Für eine öffentlichen Veranstaltung zur Problematik der Barrierefreiheit in Altlandsberg, als eine Voraussetzung zur Teilhabe aller Menschen am gesellschaftlichen Leben und damit zur Umsetzung der UN-Behindertenrechtskonvention, organisiert durch die Wählergruppe „Aktiv & Offen“. Ein Vertrag zur Raumnutzung verpflichtet uns, dafür ein Nutzungsentgeld von  180€ plus Reinigung zu entrichten.

Das Gutshaus als multikulturelles Zentrum mit Fördermitteln saniert und konzipiert, dient den vielfältigen Möglichkeiten zur Entfaltung des Bürgerengagements. So zu lesen auf der Website der Stadt.

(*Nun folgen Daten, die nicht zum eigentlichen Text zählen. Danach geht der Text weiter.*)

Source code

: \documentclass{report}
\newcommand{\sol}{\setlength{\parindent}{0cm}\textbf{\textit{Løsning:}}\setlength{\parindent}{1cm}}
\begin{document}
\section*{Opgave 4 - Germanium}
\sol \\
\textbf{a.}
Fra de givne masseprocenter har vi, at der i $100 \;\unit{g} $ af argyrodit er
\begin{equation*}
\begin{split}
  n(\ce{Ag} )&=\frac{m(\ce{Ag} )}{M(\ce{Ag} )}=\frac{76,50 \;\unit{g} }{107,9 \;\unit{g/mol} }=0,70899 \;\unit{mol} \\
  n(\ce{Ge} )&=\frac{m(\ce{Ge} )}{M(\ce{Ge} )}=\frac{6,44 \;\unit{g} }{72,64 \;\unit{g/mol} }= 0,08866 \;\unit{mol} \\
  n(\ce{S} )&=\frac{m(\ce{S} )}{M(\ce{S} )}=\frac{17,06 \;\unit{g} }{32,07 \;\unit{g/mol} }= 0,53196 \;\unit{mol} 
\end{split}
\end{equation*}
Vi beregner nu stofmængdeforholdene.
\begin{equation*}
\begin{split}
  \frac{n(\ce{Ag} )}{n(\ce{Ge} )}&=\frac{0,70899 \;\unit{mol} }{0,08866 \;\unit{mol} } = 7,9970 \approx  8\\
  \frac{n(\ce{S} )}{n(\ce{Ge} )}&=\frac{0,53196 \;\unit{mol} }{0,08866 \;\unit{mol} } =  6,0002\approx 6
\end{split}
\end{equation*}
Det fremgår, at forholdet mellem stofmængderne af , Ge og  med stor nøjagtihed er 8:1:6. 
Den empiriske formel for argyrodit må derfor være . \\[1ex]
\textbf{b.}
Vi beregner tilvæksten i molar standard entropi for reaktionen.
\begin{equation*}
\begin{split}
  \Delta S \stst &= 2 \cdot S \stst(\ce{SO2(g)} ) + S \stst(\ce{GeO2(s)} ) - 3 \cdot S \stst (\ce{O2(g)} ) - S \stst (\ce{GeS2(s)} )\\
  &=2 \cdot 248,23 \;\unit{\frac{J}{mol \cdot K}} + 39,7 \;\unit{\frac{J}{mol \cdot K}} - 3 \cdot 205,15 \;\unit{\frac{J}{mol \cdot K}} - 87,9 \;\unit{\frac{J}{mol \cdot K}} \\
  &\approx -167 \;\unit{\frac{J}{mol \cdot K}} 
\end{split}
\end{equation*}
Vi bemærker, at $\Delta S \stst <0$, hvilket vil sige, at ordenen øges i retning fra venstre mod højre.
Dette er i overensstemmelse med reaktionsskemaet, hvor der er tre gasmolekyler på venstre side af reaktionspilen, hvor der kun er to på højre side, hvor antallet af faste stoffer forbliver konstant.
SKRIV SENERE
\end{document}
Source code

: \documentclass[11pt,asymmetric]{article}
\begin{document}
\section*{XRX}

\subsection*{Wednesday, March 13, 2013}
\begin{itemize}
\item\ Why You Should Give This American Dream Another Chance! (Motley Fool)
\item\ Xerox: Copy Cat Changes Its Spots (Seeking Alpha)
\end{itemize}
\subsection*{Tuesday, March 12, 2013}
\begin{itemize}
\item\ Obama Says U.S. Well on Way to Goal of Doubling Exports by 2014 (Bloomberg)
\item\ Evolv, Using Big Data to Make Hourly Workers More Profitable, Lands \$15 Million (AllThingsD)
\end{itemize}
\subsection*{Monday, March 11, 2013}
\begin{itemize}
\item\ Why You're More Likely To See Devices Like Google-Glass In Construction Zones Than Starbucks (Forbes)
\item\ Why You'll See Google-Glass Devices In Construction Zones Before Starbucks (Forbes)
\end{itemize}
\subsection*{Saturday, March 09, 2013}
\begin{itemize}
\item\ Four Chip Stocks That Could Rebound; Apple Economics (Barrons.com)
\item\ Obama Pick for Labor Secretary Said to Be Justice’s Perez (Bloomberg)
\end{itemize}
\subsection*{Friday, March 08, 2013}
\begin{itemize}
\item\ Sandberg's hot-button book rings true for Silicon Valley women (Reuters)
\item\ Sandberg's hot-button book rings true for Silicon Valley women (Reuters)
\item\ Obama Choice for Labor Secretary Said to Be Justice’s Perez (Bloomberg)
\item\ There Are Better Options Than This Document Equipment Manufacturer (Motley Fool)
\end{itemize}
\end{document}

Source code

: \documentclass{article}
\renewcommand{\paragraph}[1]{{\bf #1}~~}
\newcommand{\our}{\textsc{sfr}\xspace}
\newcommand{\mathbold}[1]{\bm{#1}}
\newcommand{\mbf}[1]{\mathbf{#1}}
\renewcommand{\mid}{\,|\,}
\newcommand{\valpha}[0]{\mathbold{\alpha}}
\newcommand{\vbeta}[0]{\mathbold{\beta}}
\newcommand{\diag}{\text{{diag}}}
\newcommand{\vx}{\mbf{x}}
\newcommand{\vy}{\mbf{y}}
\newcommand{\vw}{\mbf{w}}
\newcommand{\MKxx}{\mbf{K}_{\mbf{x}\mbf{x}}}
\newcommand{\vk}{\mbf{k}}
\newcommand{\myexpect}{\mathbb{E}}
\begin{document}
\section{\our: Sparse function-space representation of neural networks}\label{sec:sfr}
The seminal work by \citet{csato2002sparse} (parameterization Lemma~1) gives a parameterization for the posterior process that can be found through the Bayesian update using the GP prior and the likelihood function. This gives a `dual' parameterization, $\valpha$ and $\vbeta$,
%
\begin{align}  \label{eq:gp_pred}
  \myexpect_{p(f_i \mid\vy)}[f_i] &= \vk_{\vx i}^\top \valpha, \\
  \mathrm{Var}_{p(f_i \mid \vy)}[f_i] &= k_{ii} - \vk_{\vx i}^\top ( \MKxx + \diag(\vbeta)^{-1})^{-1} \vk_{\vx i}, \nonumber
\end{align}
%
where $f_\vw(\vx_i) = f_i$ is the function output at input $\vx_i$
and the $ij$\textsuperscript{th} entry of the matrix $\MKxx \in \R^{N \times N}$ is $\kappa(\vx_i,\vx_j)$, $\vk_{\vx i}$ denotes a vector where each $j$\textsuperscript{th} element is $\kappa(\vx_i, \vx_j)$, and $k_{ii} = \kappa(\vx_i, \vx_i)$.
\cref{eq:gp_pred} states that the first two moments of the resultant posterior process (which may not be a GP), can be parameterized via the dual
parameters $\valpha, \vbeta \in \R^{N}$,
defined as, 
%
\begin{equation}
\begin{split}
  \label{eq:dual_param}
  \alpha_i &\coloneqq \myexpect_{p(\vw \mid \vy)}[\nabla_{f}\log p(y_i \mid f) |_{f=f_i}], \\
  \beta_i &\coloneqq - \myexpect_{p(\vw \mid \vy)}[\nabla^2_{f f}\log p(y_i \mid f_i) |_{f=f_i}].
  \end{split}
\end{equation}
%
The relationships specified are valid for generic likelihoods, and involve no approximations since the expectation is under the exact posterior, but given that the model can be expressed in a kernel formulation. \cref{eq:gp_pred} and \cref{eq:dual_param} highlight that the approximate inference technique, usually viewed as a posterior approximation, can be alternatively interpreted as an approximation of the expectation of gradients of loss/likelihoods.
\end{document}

Der Bürgermeister – Arno Jaeschke:  ist hilflos, weil nicht zuständig, denn ab Januar wird das Gutshaus von einer stadteigenen GmbH (Betreibergesellschaft) bewirtschaftet und verwaltet. Eine Nutzungsgebühr von 45€/Stunde plus Putzen ist damit legitim.

Und wie entscheiden unsere gewählten Volksvertreter?
Die LINKEN – Hans Gottschling: es gibt keine Regelung dafür, deshalb keine kostenlose Nutzung. Allerdings hat die Fraktion beschlossen, uns finanziell zu unterstützen.
Die Sozialdemokraten – Esther Drusche:  es wäre einer Parteiveranstaltung gleichzusetzen, nach Gesetz darf dies nicht gefördert werden.
Die Christdemokraten – keine Meinungsäußerung, jedoch gegen eine Kostenbefreiung.

Antwort an Herrn Jaeschke, über die Stadtmauer schauen, wie Bürgerengagement unterstützt, statt verhindert werden kann, unsere Nachbarkommunen machen es vor.

Antwort an die LINKEN, den Mut zu haben, auch mal NEIN zu sagen und nicht nur über Bauchschmerzen klagen bei Entscheidungen zur wirtschaftlichen Betreibung eines Bürgerhauses.
Mit der Zusage einer finanziellen Unterstützung wurde jedoch signalisiert, dass die LINKEN diese Veranstaltung als politisch wichtig einschätzen.

Antwort an die Sozialdemokraten, falsch Frau Drusche, Behindertenpolitik ist eine parteiübergreifende, gesamtgesellschaftlich Aufgabe und dient gemeinnützigen Zwecken. Haben Sie nicht einmal über Inklusion referiert?

Antwort an die Christdemokraten,
Die Zukunft hängt davon ab, was wir heute tun. (Mahatma Gandhi)

Fazit, nach Willen des Bürgermeisters, der LINKEN, der SPD und CDU  werden wir, die Organisatoren,  die Finanzierung der Veranstaltung aus eigener Tasche bestreiten, abzüglich von Spenden.
Somit stellt sich diese Veranstaltung als ein finanzieller Gewinn für unsere Stadt dar. Wollen wir gemeinsam alles dafür tun, dass auch ein Zugewinn für die Menschen der Stadt entsteht, denn

„Inklusion beginnt im Kopf“
Zitat von Jürgen Dusel, Behindertenbeauftragter des Landes Brandenburg und Teilnehmer der Podiumsdiskussion am 22. Januar 2016.